Right now, that letter is the only possession I have left. It’s tucked into the waterproof document pouch in my leg pocket, where it has been ever since I received it last year. All my other stuff is in a locker back at Camp Frostbite, unless the SI troops crammed into the place haven’t already dumped or looted all our gear. All I have left now are those four sheets of sugarcane paper, so thin you can almost see through them. As a welfare rat, I’ve never owned much, but I’ve never been entirely without possessions until now.
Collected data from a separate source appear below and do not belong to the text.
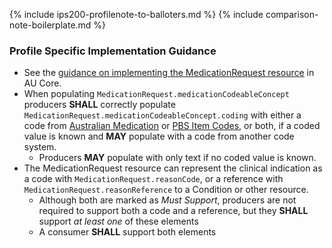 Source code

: {% include ips200-profilenote-to-balloters.md %}
{% include comparison-note-boilerplate.md %}

### Profile Specific Implementation Guidance
- See the [guidance on implementing the MedicationRequest resource](https://build.fhir.org/ig/hl7au/au-fhir-core/StructureDefinition-au-core-medicationrequest.html#profile-specific-implementation-guidance) in AU Core.
- When populating `MedicationRequest.medicationCodeableConcept` producers **SHALL** correctly populate `MedicationRequest.medicationCodeableConcept.coding` with either a code from [Australian Medication](https://healthterminologies.gov.au/fhir/ValueSet/australian-medication-1) or [PBS Item Codes](https://build.fhir.org/ig/hl7au/au-fhir-base//ValueSet-pbs-item.html), or both, if a coded value is known and **MAY** populate with a code from another code system.
  - Producers **MAY** populate with only text if no coded value is known.
- The MedicationRequest resource can represent the clinical indication as a code with `MedicationRequest.reasonCode`, or a reference with `MedicationRequest.reasonReference` to a Condition or other resource.
  - Although both are marked as *Must Support*, producers are not required to support both a code and a reference, but they **SHALL** support *at least one* of these elements
  - A consumer **SHALL** support both elements   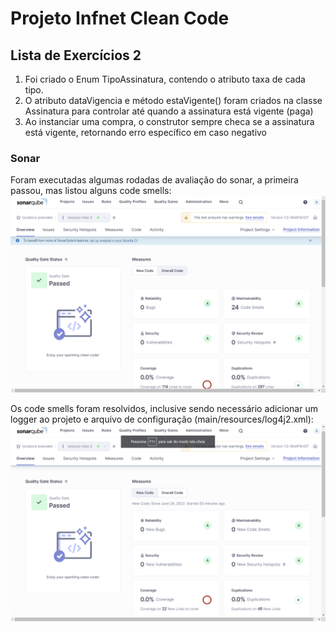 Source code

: # Projeto Infnet Clean Code

## Lista de Exercícios 2
1. Foi criado o Enum TipoAssinatura, contendo o atributo taxa de cada tipo.
2. O atributo dataVigencia e método estaVigente() foram criados na classe Assinatura para controlar até quando a assinatura está vigente (paga)
3. Ao instanciar uma compra, o construtor sempre checa se a assinatura está vigente, retornando erro específico em caso negativo

### Sonar
Foram executadas algumas rodadas de avaliação do sonar, a primeira passou, mas listou alguns code smells:
![Sonar inicial com code smells](/images/sonar_1.png)

Os code smells foram resolvidos, inclusive sendo necessário adicionar um logger ao projeto e arquivo de configuração (main/resources/log4j2.xml):
![Sonar inicial com code smells](/images/sonar_2.png)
I’m peeling unit patches off my battle dress smock when there’s a knock on the door of the storage room that serves as my temporary berth.
“Come in.”
The door opens on creaky hinges, and Sergeant Fallon sticks her head into the room. She looks at the small pile of cloth patches at my feet and raises an eyebrow.
“Might as well dispense with the notion that we’re still members of an organized military,” I say. “I have half a mind to throw out all the rank sleeves as well.”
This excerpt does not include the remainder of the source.